2023-2024 Faculty Fellows
U. Melissa Anyiwo
History
“(De)Romanticizing the Past: Search for Quadroon Balls in The New Orleans Bee”
The system of plaçage, or concubinage, was a strange and highly ritualized social convention that existed exclusively in New Orleans and Charleston. This form of socially prescribed interracial sex allowed for the development of a third race that traversed the conventions of the strict American racial caste system. The gens de couleur libre or cordon bleus were the wealthiest and most powerful class of nonwhites in Louisiana and South Carolina, creating a vibrant and exclusive society. Still, because of the unalterable one-drop rule, they were not, nor could they ever be, white. As a result, the cordon bleus were forced to navigate through a social minefield of racial conventions that on the one hand elevated, but on the other degraded, them.

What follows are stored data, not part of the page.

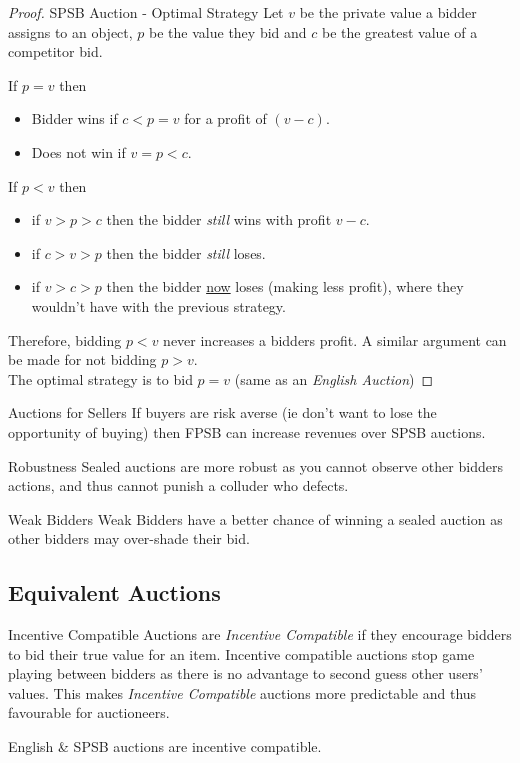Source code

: \documentclass[11pt,a4paper]{article}
\begin{document}
\begin{proof}{SPSB Auction - Optimal Strategy}
  Let $v$ be the private value a bidder assigns to an object, $p$ be the value they bid and $c$ be the greatest value of a competitor bid.
  \par If $p=v$ then
  \begin{itemize}
    \item Bidder wins if $c<p=v$ for a profit of $(v-c)$.
    \item Does not win if $v=p<c$.
  \end{itemize}
  If $p<v$ then
  \begin{itemize}
    \item if $v>p>c$ then the bidder \textit{still} wins with profit $v-c$.
    \item if $c>v>p$ then the bidder \textit{still} loses.
    \item if $v>c>p$ then the bidder \underline{now} loses (making less profit), where they wouldn't have with the previous strategy.
  \end{itemize}
  Therefore, bidding $p<v$ never increases a bidders profit. A similar argument can be made for not bidding $p>v$.\\
  The optimal strategy is to bid $p=v$ (same as an \textit{English Auction})
\end{proof}

\begin{remark}{Auctions for Sellers}
  If buyers are risk averse (ie don't want to lose the opportunity of buying) then FPSB can increase revenues over SPSB auctions.
\end{remark}

\begin{remark}{Robustness}
  Sealed auctions are more robust as you cannot observe other bidders actions, and thus cannot punish a colluder who defects.
\end{remark}

\begin{remark}{Weak Bidders}
  Weak Bidders have a better chance of winning a sealed auction as other bidders may over-shade their bid.
\end{remark}

\subsection{Equivalent Auctions}

\begin{definition}{Incentive Compatible}
  Auctions are \textit{Incentive Compatible} if they encourage bidders to bid their true value for an item. Incentive compatible auctions stop game playing between bidders as there is no advantage to second guess other users' values. This makes \textit{Incentive Compatible} auctions more predictable and thus favourable for auctioneers.
  \par English \& SPSB auctions are incentive compatible.
\end{definition}
\end{document}
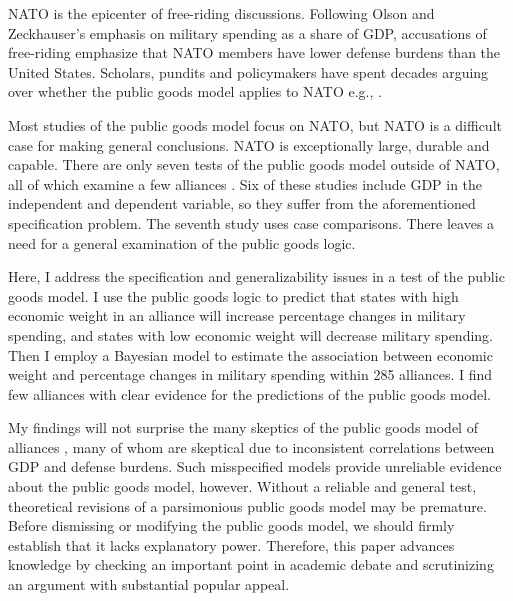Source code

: \documentclass[12pt]{article}
\begin{document}
NATO is the epicenter of free-riding discussions. 
Following Olson and Zeckhauser's emphasis on military spending as a share of GDP, accusations of free-riding emphasize that NATO members have lower defense burdens than the United States. 
Scholars, pundits and policymakers have spent decades arguing over whether the public goods model applies to NATO e.g., \citep{SandlerForbes1980, Palmer1990, Boyer1993, GatesTerasawa1992, SandlerHartley2001, Lanoszka2015, PluemperNeumayer2015}.


Most studies of the public goods model focus on NATO, but NATO is a difficult case for making general conclusions. 
NATO is exceptionally large, durable and capable. 
There are only seven tests of the public goods model outside of NATO, all of which examine a few alliances \citep{Russett1970, Starr1974, Reisinger1983, Thies1987, ConybeareSandler1990, OnealWhatley1996, Siroky2012}. 
Six of these studies include GDP in the independent and dependent variable, so they suffer from the aforementioned specification problem.
The seventh study uses case comparisons.
There leaves a need for a general examination of the public goods logic. 


Here, I address the specification and generalizability issues in a test of the public goods model.  
I use the public goods logic to predict that states with high economic weight in an alliance will increase percentage changes in military spending, and states with low economic weight will decrease military spending.
Then I employ a Bayesian model to estimate the association between economic weight and percentage changes in military spending within 285 alliances. 
I find few alliances with clear evidence for the predictions of the public goods model. 


My findings will not surprise the many skeptics of the public goods model of alliances \citep{Palmer1990, GatesTerasawa1992, SandlerHartley2001, Norrlof2010, NiouZeigler2019}, many of whom are skeptical due to inconsistent correlations between GDP and defense burdens. 
Such misspecified models provide unreliable evidence about the public goods model, however. 
Without a reliable and general test, theoretical revisions of a parsimonious public goods model may be premature.
Before dismissing or modifying the public goods model, we should firmly establish that it lacks explanatory power.
Therefore, this paper advances knowledge by checking an important point in academic debate and scrutinizing an argument with substantial popular appeal. 
\end{document}
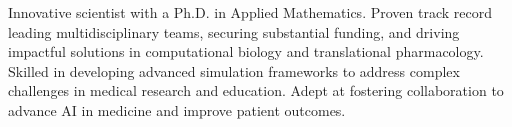 %
%
%

\par{
Innovative scientist with a Ph.D. in Applied Mathematics. Proven track record leading multidisciplinary teams, securing substantial funding, and driving impactful solutions in computational biology and translational pharmacology. Skilled in developing advanced simulation frameworks to address complex challenges in medical research and education. Adept at fostering collaboration to advance AI in medicine and improve patient outcomes. 
}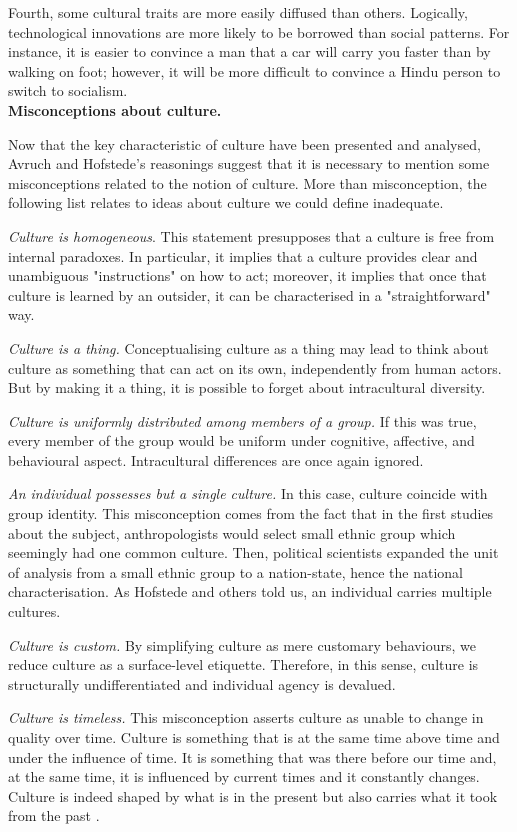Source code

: \documentclass[../main.tex]{subfiles}
\begin{document}
Fourth, some cultural traits are more easily diffused than others. Logically, technological innovations are more likely to be borrowed than social patterns. For instance, it is easier to convince a man that a car will carry you faster than by walking on foot; however, it will be more difficult to convince a Hindu person to switch to socialism.\\

\textbf{Misconceptions about culture.}

Now that the key characteristic of culture have been presented and analysed, Avruch and Hofstede's reasonings suggest that it is necessary to mention some misconceptions related to the notion of culture. More than misconception, the following list relates to ideas about culture we could define inadequate.

\textit{Culture is homogeneous}. This statement presupposes that a culture is free from internal paradoxes. In particular, it implies that a culture provides clear and unambiguous "instructions" on how to act; moreover, it implies that once that culture is learned by an outsider, it can be characterised in a "straightforward" way.

\textit{Culture is a thing.} Conceptualising culture as a thing may lead to think about culture as something that can act on its own, independently from human actors. But by making it a thing, it is possible to forget about intracultural diversity.

\textit{Culture is uniformly distributed among members of a group.} If this was true, every member of the group would be uniform under cognitive, affective, and behavioural aspect. Intracultural differences are once again ignored.

\textit{An individual possesses but a single culture.} In this case, culture coincide with group identity. This misconception comes from the fact that in the first studies about the subject, anthropologists would select small ethnic group which seemingly had one common culture. Then, political scientists expanded the unit of analysis from a small ethnic group to a nation-state, hence the national characterisation. As Hofstede and others told us, an individual carries multiple cultures.

\textit{Culture is custom.} By simplifying culture as mere customary behaviours, we reduce culture as a surface-level etiquette. Therefore, in this sense, culture is structurally undifferentiated and individual agency is devalued.

\textit{Culture is timeless.} This misconception asserts culture as unable to change in quality over time. Culture is something that is at the same time above time and under the influence of time. It is something that was there before our time and, at the same time, it is influenced by current times and it constantly changes. Culture is indeed shaped by what is in the present but also carries what it took from the past \autocite[14-16]{avruch}.
\end{document}
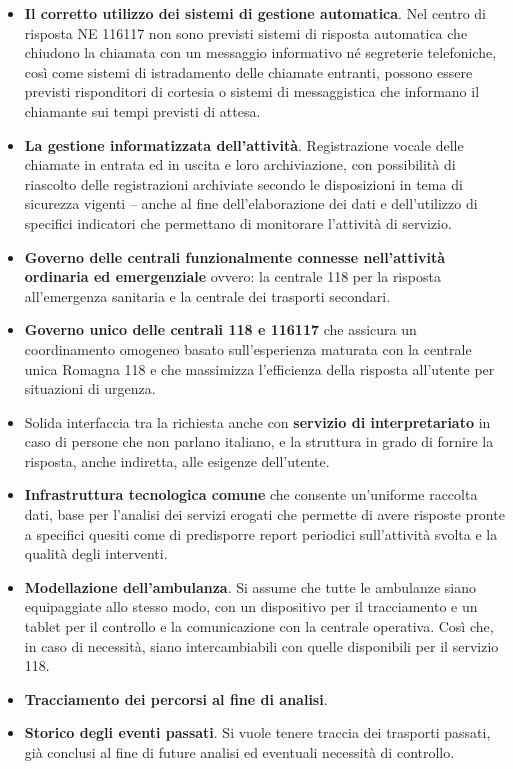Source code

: \documentclass[12pt]{article}
\begin{document}
\begin{itemize}
    \item \textbf{Il corretto utilizzo dei sistemi di gestione automatica}. Nel centro di risposta NE 116117 non sono previsti sistemi di risposta automatica che chiudono la chiamata con un messaggio informativo né segreterie telefoniche, così come sistemi di istradamento delle chiamate entranti, possono essere previsti risponditori di cortesia o sistemi di messaggistica che informano il chiamante sui tempi previsti di attesa.
    \item \textbf{La gestione informatizzata dell'attività}. Registrazione vocale delle chiamate in entrata ed in uscita e loro archiviazione, con possibilità di riascolto delle registrazioni archiviate secondo le disposizioni in tema di sicurezza vigenti – anche al fine dell'elaborazione dei dati e dell'utilizzo di specifici indicatori che permettano di monitorare l’attività di servizio.
    \item \textbf{Governo delle centrali funzionalmente connesse nell'attività ordinaria ed emergenziale} ovvero: la centrale 118 per la risposta all'emergenza sanitaria e la centrale dei trasporti secondari.
    \item \textbf{Governo unico delle centrali 118 e 116117} che assicura un coordinamento omogeneo basato sull'esperienza maturata con la centrale unica Romagna 118 e che massimizza l’efficienza della risposta all'utente per situazioni di urgenza.
    \item Solida interfaccia tra la richiesta anche con \textbf{servizio di interpretariato} in caso di persone che non parlano italiano, e la struttura in grado di fornire la risposta, anche indiretta, alle esigenze dell'utente.
    \item \textbf{Infrastruttura tecnologica comune} che consente un'uniforme raccolta dati, base per l'analisi dei servizi erogati che permette di avere risposte pronte a specifici quesiti come di predisporre report periodici sull'attività svolta e la qualità degli interventi. 
    \item \textbf{Modellazione dell'ambulanza}. Si assume che tutte le ambulanze siano equipaggiate allo stesso modo, con un dispositivo per il tracciamento e un tablet per il controllo e la comunicazione con la centrale operativa. Così che, in caso di necessità, siano intercambiabili con quelle disponibili per il servizio 118.
    \item \textbf{Tracciamento dei percorsi al fine di analisi}. 
    \item \textbf{Storico degli eventi passati}. Si vuole tenere traccia dei trasporti passati, già conclusi al fine di future analisi ed eventuali necessità di controllo.

\end{itemize}
\end{document}

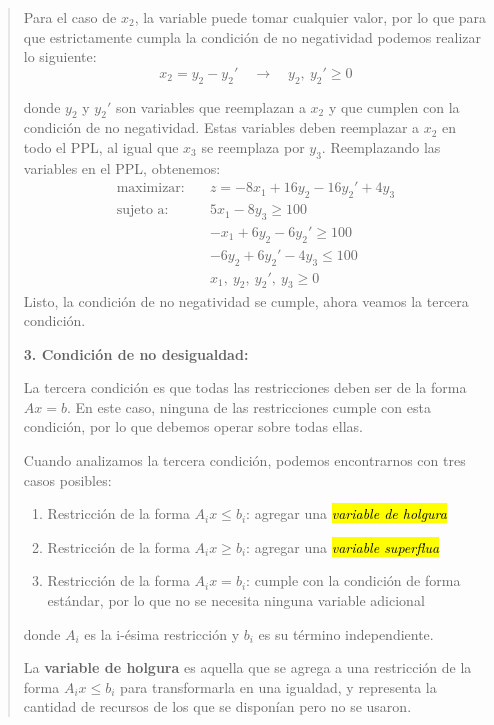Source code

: \begin{quote}
  Para el caso de \(x_2\), la variable puede tomar cualquier valor, por lo que para que estrictamente cumpla la condición de no negatividad podemos realizar lo siguiente:
  \[
    x_2 = y_2 - y_2' \quad \rightarrow \quad y_2,\ y_2' \geq 0
  \]

  \noindent donde \(y_2\) y \(y_2'\) son variables que reemplazan a \(x_2\) y que cumplen con la condición de no negatividad. Estas variables deben reemplazar a \(x_2\) en todo el PPL, al igual que \(x_3\) se reemplaza por \(y_3\). Reemplazando las variables en el PPL, obtenemos:
  \begin{align*}
    \text{maximizar:} \quad   &z = -8x_1 + 16y_2 - 16y_2' + 4y_3 \\[3pt]
    \text{sujeto a:} \quad    &5x_1 - 8y_3 \geq 100 \\
                              &-x_1 + 6y_2 - 6y_2' \geq 100 \\
                              &-6y_2 + 6y_2' - 4y_3 \leq 100 \\
                              &x_1,\ y_2,\ y_2',\ y_3 \geq 0
  \end{align*}
  Listo, la condición de no negatividad se cumple, ahora veamos la tercera condición.

  \noindent\textbf{3. Condición de no desigualdad:}

  La tercera condición es que todas las restricciones deben ser de la forma \(Ax = b\). En este caso, ninguna de las restricciones cumple con esta condición, por lo que debemos operar sobre todas ellas. 

  Cuando analizamos la tercera condición, podemos encontrarnos con tres casos posibles:
  \begin{enumerate}
    \item Restricción de la forma \(A_i x \leq b_i\): agregar una \hl{\textit{variable de holgura}}
    \item Restricción de la forma \(A_i x \geq b_i\): agregar una \hl{\textit{variable superflua}}
    \item Restricción de la forma \(A_i x = b_i\): cumple con la condición de forma estándar, por lo que no se necesita ninguna variable adicional
  \end{enumerate}
  \noindent donde \(A_i\) es la i-ésima restricción y \(b_i\) es su término independiente.
  \begin{tcolorbox}[interesting_data, title=¿Qué significa variable de holgura?]
    La \textbf{variable de holgura} es aquella que se agrega a una restricción de la forma \(A_i x \leq b_i\) para transformarla en una igualdad, y representa la cantidad de recursos de los que se disponían pero no se usaron. 


\end{tcolorbox}
\end{quote}
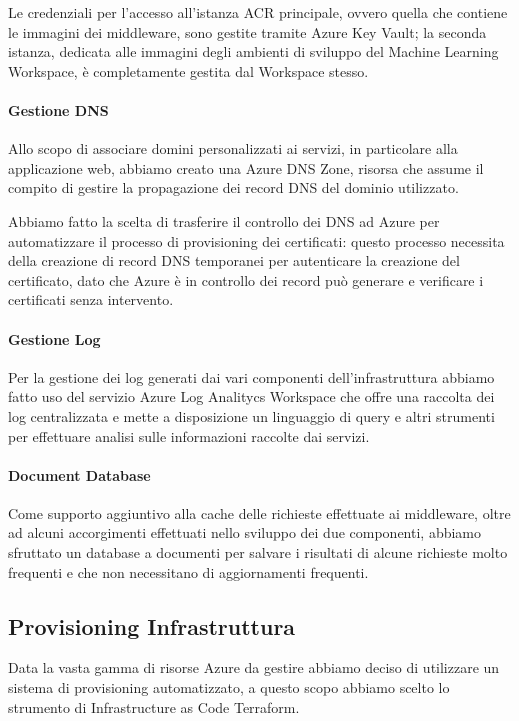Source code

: Le credenziali per l'accesso all'istanza ACR principale, ovvero quella che contiene le immagini dei middleware, sono gestite tramite Azure Key Vault; la seconda istanza, dedicata alle immagini degli ambienti di sviluppo del Machine Learning Workspace, è completamente gestita dal Workspace stesso.

\paragraph{Gestione DNS}
Allo scopo di associare domini personalizzati ai servizi, in particolare alla applicazione web, abbiamo creato una Azure DNS Zone, risorsa che assume il compito di gestire la propagazione dei record DNS del dominio utilizzato.

Abbiamo fatto la scelta di trasferire il controllo dei DNS ad Azure per automatizzare il processo di provisioning dei certificati: questo processo necessita della creazione di record DNS temporanei per autenticare la creazione del certificato, dato che Azure è in controllo dei record può generare e verificare i certificati senza intervento.

\paragraph{Gestione Log}
Per la gestione dei log generati dai vari componenti dell'infrastruttura abbiamo fatto uso del servizio Azure Log Analitycs Workspace che offre una raccolta dei log centralizzata e mette a disposizione un linguaggio di query e altri strumenti per effettuare analisi sulle informazioni raccolte dai servizi.

\paragraph{Document Database}
Come supporto aggiuntivo alla cache delle richieste effettuate ai middleware, oltre ad alcuni accorgimenti effettuati nello sviluppo dei due componenti, abbiamo sfruttato un database a documenti per salvare i risultati di alcune richieste molto frequenti e che non necessitano di aggiornamenti frequenti.

\subsection{Provisioning Infrastruttura}
Data la vasta gamma di risorse Azure da gestire abbiamo deciso di utilizzare un sistema di provisioning automatizzato, a questo scopo abbiamo scelto lo strumento di Infrastructure as Code Terraform.

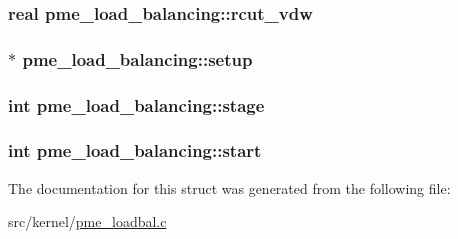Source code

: \hypertarget{structpme__load__balancing_a46b3e51eec7f01c729a6f3033ed5a413}{
\subsubsection[{rcut\-\_\-vdw}]{\setlength{\rightskip}{0pt plus 5cm}real {\bf pme\-\_\-load\-\_\-balancing\-::rcut\-\_\-vdw}}}\label{structpme__load__balancing_a46b3e51eec7f01c729a6f3033ed5a413}
\hypertarget{structpme__load__balancing_a73533de71959d0fdae10ad3f74ff2754}{
\subsubsection[{setup}]{$\ast$ {\bf pme\-\_\-load\-\_\-balancing\-::setup}}}\label{structpme__load__balancing_a73533de71959d0fdae10ad3f74ff2754}
\hypertarget{structpme__load__balancing_a15c9ecc11385e6fc5c2dc0ab26baecd9}{
\subsubsection[{stage}]{\setlength{\rightskip}{0pt plus 5cm}int {\bf pme\-\_\-load\-\_\-balancing\-::stage}}}\label{structpme__load__balancing_a15c9ecc11385e6fc5c2dc0ab26baecd9}
\hypertarget{structpme__load__balancing_a1694f88c362fab71d022d5572c29e280}{
\subsubsection[{start}]{\setlength{\rightskip}{0pt plus 5cm}int {\bf pme\-\_\-load\-\_\-balancing\-::start}}}\label{structpme__load__balancing_a1694f88c362fab71d022d5572c29e280}


\-The documentation for this struct was generated from the following file\-:\begin{DoxyCompactItemize}
\item 
src/kernel/\hyperlink{pme__loadbal_8c}{pme\-\_\-loadbal.\-c}\end{DoxyCompactItemize}
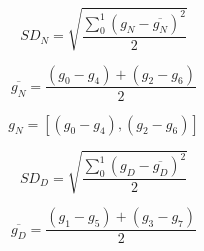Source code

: \documentclass[12pt,a4paper]{jihmsp}
\begin{document}
{{%

\begin{equation}
SD_N=\sqrt{\frac{\sum_0^1(g_N-\overline{g_N})^2}{2}}
\end{equation}


\begin{equation}
\overline{g_{N}}=\frac{(g_{0}-g_{4})+(g_{2}-g_{6})}{2} 
\end{equation}


\begin{equation}
g_{N}=[(g_{0}-g_{4}),(g_{2}-g_{6})]
\end{equation}


\begin{equation}
SD_D=\sqrt{\frac{\sum_0^1(g_D-\overline{g_D})^2}{2}}
\end{equation}


\begin{equation}
\overline{g_{D}}=\frac{(g_{1}-g_{5})+(g_{3}-g_{7})}{2} 
\end{equation}

}}
\end{document}
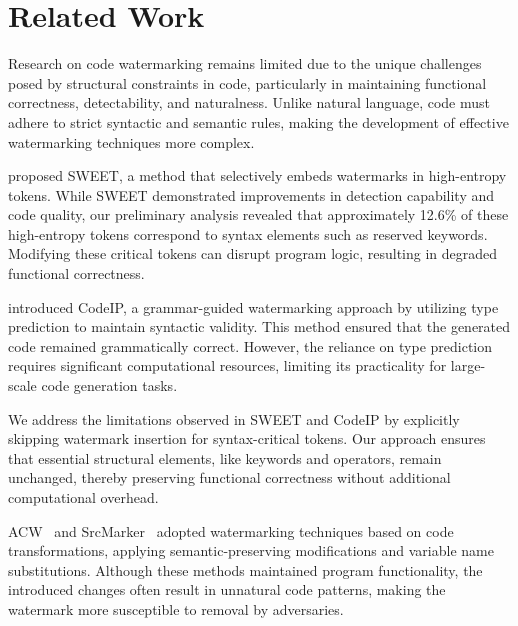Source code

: \section{Related Work}
Research on code watermarking remains limited due to the unique 
challenges posed by structural constraints in code, particularly 
in maintaining functional correctness, detectability, and naturalness.
Unlike natural language, code must adhere to strict syntactic and 
semantic rules, making the development of effective watermarking 
techniques more complex.

\citet{lee-etal-2024-wrote} proposed SWEET,
a method that selectively embeds watermarks in high-entropy tokens.
While SWEET demonstrated improvements in detection capability 
and code quality, our preliminary analysis revealed that approximately 
12.6\% of these high-entropy tokens correspond to syntax elements 
such as reserved keywords. 
Modifying these critical tokens can disrupt program logic, 
resulting in degraded functional correctness.

\citet{guan2024codeip} introduced CodeIP, a grammar-guided 
watermarking approach by utilizing type prediction to maintain 
syntactic validity. 
This method ensured that the generated code remained grammatically correct. 
However, the reliance on type prediction requires significant 
computational resources, limiting its practicality for 
large-scale code generation tasks.

We address the limitations observed in SWEET and CodeIP by 
explicitly skipping watermark insertion for syntax-critical tokens. 
Our approach ensures that essential structural elements, 
like keywords and operators, remain unchanged, 
thereby preserving functional correctness without additional 
computational overhead.

ACW~\citep{li2024resilient} and SrcMarker~\citep{yang2024srcmarker} 
adopted watermarking techniques based on code transformations, 
applying semantic-preserving modifications and variable name substitutions. 
Although these methods maintained program functionality, the introduced 
changes often result in unnatural code patterns, 
making the watermark more susceptible 
to removal by adversaries.

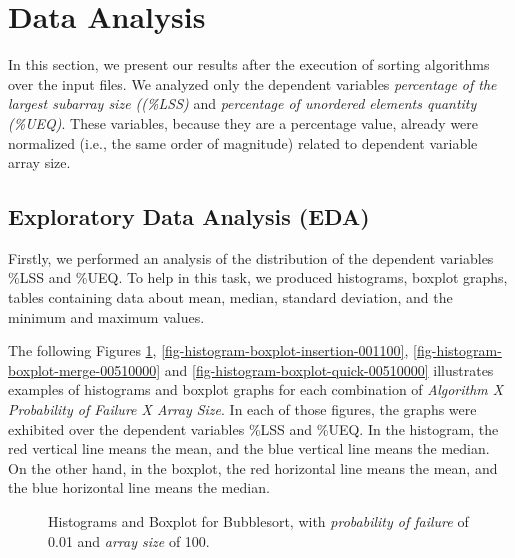 \section{Data Analysis}

In this section, we present our results after the execution of sorting algorithms over the input files. We analyzed only the dependent variables \textit{percentage of the largest subarray size ((\%LSS)} and \textit{percentage of unordered elements quantity (\%UEQ)}. These variables, because they are a percentage value, already were normalized (i.e., the same order of magnitude) related to dependent variable array size.

\subsection{Exploratory Data Analysis (EDA)}

Firstly, we performed an analysis of the distribution of the dependent variables \%LSS and \%UEQ. To help in this task, we produced histograms, boxplot graphs, tables containing data about mean, median, standard deviation, and the minimum and maximum values.

The following Figures \ref{fig-histogram-boxplot-bubble-001100}, \ref{fig-histogram-boxplot-insertion-001100}, \ref{fig-histogram-boxplot-merge-00510000} and \ref{fig-histogram-boxplot-quick-00510000} illustrates examples of histograms and boxplot graphs for each combination of \textit{Algorithm X Probability of Failure X Array Size}. In each of those figures, the graphs were exhibited over the dependent variables \%LSS and \%UEQ.  In the histogram, the red vertical line means the mean, and the blue vertical line means the median. On the other hand, in the boxplot, the red horizontal line means the mean, and the blue horizontal line means the median.

\begin{figure}[H]
    \centering
    \caption{Histograms and Boxplot for Bubblesort, with \textit{probability of failure} of 0.01 and \textit{array size} of 100.}
    \label{fig-histogram-boxplot-bubble-001100}
\end{figure}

This system was apparently begun at the famed Quadroon Balls of New Orleans, one of the most interesting and romanticized aspects of antebellum life. In this first stage of a wider monograph project, I will explore advertisements for quadroon balls in New Orleans' oldest running newspaper, The New Orleans Bee, in its earliest surviving issues from1827-1860. By doing a content analysis of complete years to find visual cues in these advertising bibles, we can make arguments about the existence, knowledge, and popularity of these infamous spectacles that pulls them further from the persistent romantic image. With the objectivity of statistics, I can then begin to explore the next stage focused on the diaries and journals of black women living within this system. This new picture will challenge existing knowledge about the intricacies of race, gender, marriage, infidelity, and social conventions in one nineteenth century community overshadowed by slavery and the one-drop rule.
Will Cohen
Theology
“Catholicism and Liberalism: Retrieving John Courtney Murray, S.J. for the 21st Century”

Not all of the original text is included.